“Yes.”

  “And that mission was?”

  “A security mission.”

  Edur looked up at Gaunt and smiled as if expecting more.

  “And classified,” said Gaunt.

  Edur pursed his lips and raised his eyebrows. “Your command was restored on your return?”

  “It wasn’t quite as clear-cut as that, but yes.”

  “You’re a colonel-commissar?”

  “Yes.”

  “Split rank. That’s unusual.”

  “It is what it is.”

  Edur fixed Gaunt with an amused look again. “Did you take the Commissariat’s ‘Advanced Interview Techniques and Methodology’ class?”

  “Is that one of your questions?” asked Gaunt.

  Edur shook his head, still amused by something. “No, I just thought I’d ask. I’ve seen less deflection in a sword fight.” He looked back at the dossier, and turned another page.

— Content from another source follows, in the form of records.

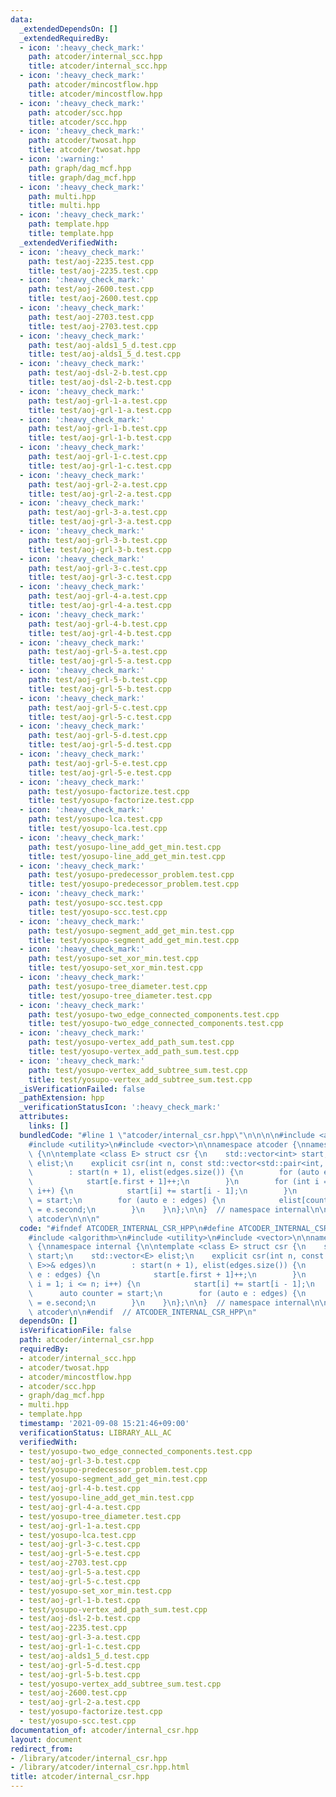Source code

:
 ```yaml
---
data:
  _extendedDependsOn: []
  _extendedRequiredBy:
  - icon: ':heavy_check_mark:'
    path: atcoder/internal_scc.hpp
    title: atcoder/internal_scc.hpp
  - icon: ':heavy_check_mark:'
    path: atcoder/mincostflow.hpp
    title: atcoder/mincostflow.hpp
  - icon: ':heavy_check_mark:'
    path: atcoder/scc.hpp
    title: atcoder/scc.hpp
  - icon: ':heavy_check_mark:'
    path: atcoder/twosat.hpp
    title: atcoder/twosat.hpp
  - icon: ':warning:'
    path: graph/dag_mcf.hpp
    title: graph/dag_mcf.hpp
  - icon: ':heavy_check_mark:'
    path: multi.hpp
    title: multi.hpp
  - icon: ':heavy_check_mark:'
    path: template.hpp
    title: template.hpp
  _extendedVerifiedWith:
  - icon: ':heavy_check_mark:'
    path: test/aoj-2235.test.cpp
    title: test/aoj-2235.test.cpp
  - icon: ':heavy_check_mark:'
    path: test/aoj-2600.test.cpp
    title: test/aoj-2600.test.cpp
  - icon: ':heavy_check_mark:'
    path: test/aoj-2703.test.cpp
    title: test/aoj-2703.test.cpp
  - icon: ':heavy_check_mark:'
    path: test/aoj-alds1_5_d.test.cpp
    title: test/aoj-alds1_5_d.test.cpp
  - icon: ':heavy_check_mark:'
    path: test/aoj-dsl-2-b.test.cpp
    title: test/aoj-dsl-2-b.test.cpp
  - icon: ':heavy_check_mark:'
    path: test/aoj-grl-1-a.test.cpp
    title: test/aoj-grl-1-a.test.cpp
  - icon: ':heavy_check_mark:'
    path: test/aoj-grl-1-b.test.cpp
    title: test/aoj-grl-1-b.test.cpp
  - icon: ':heavy_check_mark:'
    path: test/aoj-grl-1-c.test.cpp
    title: test/aoj-grl-1-c.test.cpp
  - icon: ':heavy_check_mark:'
    path: test/aoj-grl-2-a.test.cpp
    title: test/aoj-grl-2-a.test.cpp
  - icon: ':heavy_check_mark:'
    path: test/aoj-grl-3-a.test.cpp
    title: test/aoj-grl-3-a.test.cpp
  - icon: ':heavy_check_mark:'
    path: test/aoj-grl-3-b.test.cpp
    title: test/aoj-grl-3-b.test.cpp
  - icon: ':heavy_check_mark:'
    path: test/aoj-grl-3-c.test.cpp
    title: test/aoj-grl-3-c.test.cpp
  - icon: ':heavy_check_mark:'
    path: test/aoj-grl-4-a.test.cpp
    title: test/aoj-grl-4-a.test.cpp
  - icon: ':heavy_check_mark:'
    path: test/aoj-grl-4-b.test.cpp
    title: test/aoj-grl-4-b.test.cpp
  - icon: ':heavy_check_mark:'
    path: test/aoj-grl-5-a.test.cpp
    title: test/aoj-grl-5-a.test.cpp
  - icon: ':heavy_check_mark:'
    path: test/aoj-grl-5-b.test.cpp
    title: test/aoj-grl-5-b.test.cpp
  - icon: ':heavy_check_mark:'
    path: test/aoj-grl-5-c.test.cpp
    title: test/aoj-grl-5-c.test.cpp
  - icon: ':heavy_check_mark:'
    path: test/aoj-grl-5-d.test.cpp
    title: test/aoj-grl-5-d.test.cpp
  - icon: ':heavy_check_mark:'
    path: test/aoj-grl-5-e.test.cpp
    title: test/aoj-grl-5-e.test.cpp
  - icon: ':heavy_check_mark:'
    path: test/yosupo-factorize.test.cpp
    title: test/yosupo-factorize.test.cpp
  - icon: ':heavy_check_mark:'
    path: test/yosupo-lca.test.cpp
    title: test/yosupo-lca.test.cpp
  - icon: ':heavy_check_mark:'
    path: test/yosupo-line_add_get_min.test.cpp
    title: test/yosupo-line_add_get_min.test.cpp
  - icon: ':heavy_check_mark:'
    path: test/yosupo-predecessor_problem.test.cpp
    title: test/yosupo-predecessor_problem.test.cpp
  - icon: ':heavy_check_mark:'
    path: test/yosupo-scc.test.cpp
    title: test/yosupo-scc.test.cpp
  - icon: ':heavy_check_mark:'
    path: test/yosupo-segment_add_get_min.test.cpp
    title: test/yosupo-segment_add_get_min.test.cpp
  - icon: ':heavy_check_mark:'
    path: test/yosupo-set_xor_min.test.cpp
    title: test/yosupo-set_xor_min.test.cpp
  - icon: ':heavy_check_mark:'
    path: test/yosupo-tree_diameter.test.cpp
    title: test/yosupo-tree_diameter.test.cpp
  - icon: ':heavy_check_mark:'
    path: test/yosupo-two_edge_connected_components.test.cpp
    title: test/yosupo-two_edge_connected_components.test.cpp
  - icon: ':heavy_check_mark:'
    path: test/yosupo-vertex_add_path_sum.test.cpp
    title: test/yosupo-vertex_add_path_sum.test.cpp
  - icon: ':heavy_check_mark:'
    path: test/yosupo-vertex_add_subtree_sum.test.cpp
    title: test/yosupo-vertex_add_subtree_sum.test.cpp
  _isVerificationFailed: false
  _pathExtension: hpp
  _verificationStatusIcon: ':heavy_check_mark:'
  attributes:
    links: []
  bundledCode: "#line 1 \"atcoder/internal_csr.hpp\"\n\n\n\n#include <algorithm>\n\
    #include <utility>\n#include <vector>\n\nnamespace atcoder {\nnamespace internal\
    \ {\n\ntemplate <class E> struct csr {\n    std::vector<int> start;\n    std::vector<E>\
    \ elist;\n    explicit csr(int n, const std::vector<std::pair<int, E>>& edges)\n\
    \        : start(n + 1), elist(edges.size()) {\n        for (auto e : edges) {\n\
    \            start[e.first + 1]++;\n        }\n        for (int i = 1; i <= n;\
    \ i++) {\n            start[i] += start[i - 1];\n        }\n        auto counter\
    \ = start;\n        for (auto e : edges) {\n            elist[counter[e.first]++]\
    \ = e.second;\n        }\n    }\n};\n\n}  // namespace internal\n\n}  // namespace\
    \ atcoder\n\n\n"
  code: "#ifndef ATCODER_INTERNAL_CSR_HPP\n#define ATCODER_INTERNAL_CSR_HPP 1\n\n\
    #include <algorithm>\n#include <utility>\n#include <vector>\n\nnamespace atcoder\
    \ {\nnamespace internal {\n\ntemplate <class E> struct csr {\n    std::vector<int>\
    \ start;\n    std::vector<E> elist;\n    explicit csr(int n, const std::vector<std::pair<int,\
    \ E>>& edges)\n        : start(n + 1), elist(edges.size()) {\n        for (auto\
    \ e : edges) {\n            start[e.first + 1]++;\n        }\n        for (int\
    \ i = 1; i <= n; i++) {\n            start[i] += start[i - 1];\n        }\n  \
    \      auto counter = start;\n        for (auto e : edges) {\n            elist[counter[e.first]++]\
    \ = e.second;\n        }\n    }\n};\n\n}  // namespace internal\n\n}  // namespace\
    \ atcoder\n\n#endif  // ATCODER_INTERNAL_CSR_HPP\n"
  dependsOn: []
  isVerificationFile: false
  path: atcoder/internal_csr.hpp
  requiredBy:
  - atcoder/internal_scc.hpp
  - atcoder/twosat.hpp
  - atcoder/mincostflow.hpp
  - atcoder/scc.hpp
  - graph/dag_mcf.hpp
  - multi.hpp
  - template.hpp
  timestamp: '2021-09-08 15:21:46+09:00'
  verificationStatus: LIBRARY_ALL_AC
  verifiedWith:
  - test/yosupo-two_edge_connected_components.test.cpp
  - test/aoj-grl-3-b.test.cpp
  - test/yosupo-predecessor_problem.test.cpp
  - test/yosupo-segment_add_get_min.test.cpp
  - test/aoj-grl-4-b.test.cpp
  - test/yosupo-line_add_get_min.test.cpp
  - test/aoj-grl-4-a.test.cpp
  - test/yosupo-tree_diameter.test.cpp
  - test/aoj-grl-1-a.test.cpp
  - test/yosupo-lca.test.cpp
  - test/aoj-grl-3-c.test.cpp
  - test/aoj-grl-5-e.test.cpp
  - test/aoj-2703.test.cpp
  - test/aoj-grl-5-a.test.cpp
  - test/aoj-grl-5-c.test.cpp
  - test/yosupo-set_xor_min.test.cpp
  - test/aoj-grl-1-b.test.cpp
  - test/yosupo-vertex_add_path_sum.test.cpp
  - test/aoj-dsl-2-b.test.cpp
  - test/aoj-2235.test.cpp
  - test/aoj-grl-3-a.test.cpp
  - test/aoj-grl-1-c.test.cpp
  - test/aoj-alds1_5_d.test.cpp
  - test/aoj-grl-5-d.test.cpp
  - test/aoj-grl-5-b.test.cpp
  - test/yosupo-vertex_add_subtree_sum.test.cpp
  - test/aoj-2600.test.cpp
  - test/aoj-grl-2-a.test.cpp
  - test/yosupo-factorize.test.cpp
  - test/yosupo-scc.test.cpp
documentation_of: atcoder/internal_csr.hpp
layout: document
redirect_from:
- /library/atcoder/internal_csr.hpp
- /library/atcoder/internal_csr.hpp.html
title: atcoder/internal_csr.hpp
---
```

  “The Tanith First was retired from the front line two years ago?”

  “Yes.”

  “And you transitted here to Balhaut for resupply and retraining?”

  “Yes.”

  “You’ve been here a year?”

  “Yes.”

  “How are you finding it?”

  “Dull,” said Gaunt.

  “Why?”

  “People keep telling me things I already know.”

  Edur laughed. “I’m just asking what they’ve told me to ask, Gaunt. It’s a pain in the arse, I know.”

  “Well, let’s get to the part where you tell me why they’ve told you to ask me these questions.”

  Edur nodded. “We will. You’ve been here a year? Yes, we established that. Anything odd to report in that time?”

  Gaunt sat back. “What sort of odd?”

  Edur shrugged. “Odd approaches? Odd contacts? Anybody shadowing you or hanging around Aarlem?”

  Gaunt shook his head.

  “Note head-shake,” Edur told the steno. “Nothing strange at all, then? In the last month especially?”

  “No,” said Gaunt. “One way or another, there’s a whole bundle of odd in the Tanith First, but nothing I’m not familiar with.”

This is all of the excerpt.